Nowhere is the sea change the mental health field has undergone more evident than in treatments for women. Parsing this one example could make the reams of data in this article just a little easier to understand.

In Victorian times, a woman could be considered unbalanced due to a variety of causes, including:

  • Menstruation-related anger
  • Pregnancy-related sadness
  • Post-partum depression symptoms
  • Disobedience
  • Chronic fatigue syndrome
  • Anxiety

Some of these conditions are still considered mental health conditions. But some of these situations are simply part of living as a woman in the world, and they wouldn’t be treated at all by modern practitioners. However, Victorian woman could be placed in institutions due to these conditions, which doctors often labeled “hysteria,” and once there, these women were cared for by a doctor who typically ruled the facility in the same manner in which a Victorian father might rule a home. Women had few, or no, rights, and disobedience was often met with severe punishment.[1]

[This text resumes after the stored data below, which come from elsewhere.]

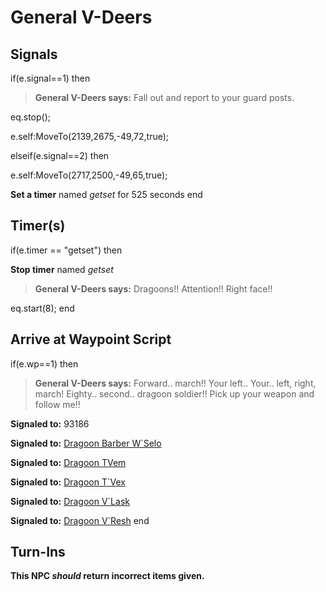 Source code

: # General V-Deers


## Signals

if(e.signal==1) then


>**General V-Deers says:** Fall out and report to your guard posts.


eq.stop();


e.self:MoveTo(2139,2675,-49,72,true);

elseif(e.signal==2) then


e.self:MoveTo(2717,2500,-49,65,true);


**Set a timer** named *getset* for 525 seconds
end



## Timer(s)

if(e.timer == "getset") then


**Stop timer** named *getset*


>**General V-Deers says:** Dragoons!!  Attention!!  Right face!!


eq.start(8);
end



## Arrive at Waypoint Script

if(e.wp==1) then


>**General V-Deers says:** Forward.. march!!  Your left.. Your.. left, right, march!  Eighty.. second.. dragoon soldier!!  Pick up your weapon and follow me!!


**Signaled to:** 93186


**Signaled to:**  [Dragoon Barber W\`Selo](/npc/93124)


**Signaled to:**  [Dragoon TVem](/npc/93024)


**Signaled to:**  [Dragoon T\`Vex](/npc/93084)


**Signaled to:**  [Dragoon V\`Lask](/npc/93125)


**Signaled to:**  [Dragoon V\`Resh](/npc/93086)
end



## Turn-Ins



**This NPC *should* return incorrect items given.**





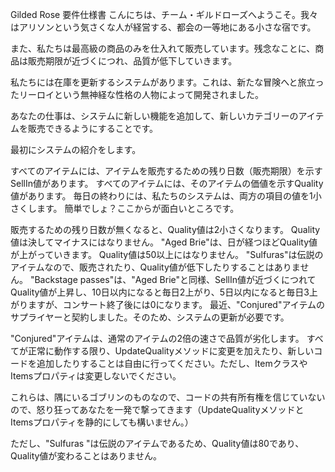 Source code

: Gilded Rose 要件仕様書
こんにちは、チーム・ギルドローズへようこそ。我々はアリソンという気さくな人が経営する、都会の一等地にある小さな宿です。

また、私たちは最高級の商品のみを仕入れて販売しています。残念なことに、商品は販売期限が近づくにつれ、品質が低下していきます。

私たちには在庫を更新するシステムがあります。これは、新たな冒険へと旅立ったリーロイという無神経な性格の人物によって開発されました。

あなたの仕事は、システムに新しい機能を追加して、新しいカテゴリーのアイテムを販売できるようにすることです。

最初にシステムの紹介をします。

すべてのアイテムには、アイテムを販売するための残り日数（販売期限）を示すSellIn値があります。
すべてのアイテムには、そのアイテムの価値を示すQuality値があります。
毎日の終わりには、私たちのシステムは、両方の項目の値を1小さくします。
簡単でしょ？ここからが面白いところです。

販売するための残り日数が無くなると、Quality値は2小さくなります。
Quality値は決してマイナスにはなりません。
"Aged Brie"は、日が経つほどQuality値が上がっていきます。
Quality値は50以上にはなりません。
"Sulfuras"は伝説のアイテムなので、販売されたり、Quality値が低下したりすることはありません。
"Backstage passes"は、"Aged Brie"と同様、SellIn値が近づくにつれてQuality値が上昇し、10日以内になると毎日2上がり、5日以内になると毎日3上がりますが、コンサート終了後には0になります。
最近、"Conjured"アイテムのサプライヤーと契約しました。そのため、システムの更新が必要です。

"Conjured"アイテムは、通常のアイテムの2倍の速さで品質が劣化します。
すべてが正常に動作する限り、UpdateQualityメソッドに変更を加えたり、新しいコードを追加したりすることは自由に行ってください。ただし、ItemクラスやItemsプロパティは変更しないでください。

これらは、隅にいるゴブリンのものなので、コードの共有所有権を信じていないので、怒り狂ってあなたを一発で撃ってきます（UpdateQualityメソッドとItemsプロパティを静的にしても構いません。）

ただし、"Sulfuras "は伝説のアイテムであるため、Quality値は80であり、Quality値が変わることはありません。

Much has changed since then. A modern woman with a true mental illness might get treatments that are somewhat tailored due to her gender, but the underlying fundamental theories of mental illness don’t shift from man to woman, and a practitioner is required to respect the rights of the patient at all times. A woman in a modern facility might also have the opportunity to weigh in on the therapies she does, or does not, accept, and she might be allowed to leave as soon as she feels at least somewhat recovered. It’s a huge shift, and it’s been made via a series of small, difficult-to-measure steps.

Illness in the 1840s

In the early part of America’s history, people who had mental illnesses were placed in institutions that were quite similar to jails. Once inside these facilities, people simply weren’t given the opportunity to leave, no matter how much they might want to do so. In addition, some of these facilities had terrible procedural rules that allowed people with illnesses to be treated in ways that were unspeakably cruel.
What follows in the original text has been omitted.